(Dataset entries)
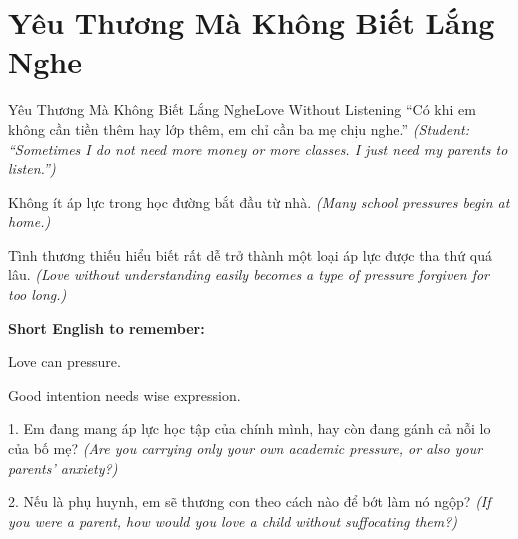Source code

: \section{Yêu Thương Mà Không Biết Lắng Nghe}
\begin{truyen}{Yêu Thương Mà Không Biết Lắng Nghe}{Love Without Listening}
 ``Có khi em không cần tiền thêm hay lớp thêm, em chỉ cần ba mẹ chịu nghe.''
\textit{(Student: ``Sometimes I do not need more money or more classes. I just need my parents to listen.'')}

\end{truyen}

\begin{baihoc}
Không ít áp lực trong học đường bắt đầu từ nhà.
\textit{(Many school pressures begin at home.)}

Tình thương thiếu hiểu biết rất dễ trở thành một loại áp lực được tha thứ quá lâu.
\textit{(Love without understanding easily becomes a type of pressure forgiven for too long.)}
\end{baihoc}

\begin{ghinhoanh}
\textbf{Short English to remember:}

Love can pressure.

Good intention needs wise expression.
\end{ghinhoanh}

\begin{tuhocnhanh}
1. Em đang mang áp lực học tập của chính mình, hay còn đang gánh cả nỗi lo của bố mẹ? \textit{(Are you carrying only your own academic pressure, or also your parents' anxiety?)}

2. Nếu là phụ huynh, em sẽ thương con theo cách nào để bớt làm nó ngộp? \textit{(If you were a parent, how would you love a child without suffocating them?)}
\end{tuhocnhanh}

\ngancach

• **EXERCISE DESCRIPTION**
The lines holding the word "begin" are the answer. Pull them out of the records and copy them.

• **TASK ANSWER**
\begin{truyen}{Yêu Thương Mà Không Biết Lắng Nghe}{Love Without Listening}
\begin{baihoc}
\textit{(Many school pressures begin at home.)}
\begin{ghinhoanh}
\begin{tuhocnhanh}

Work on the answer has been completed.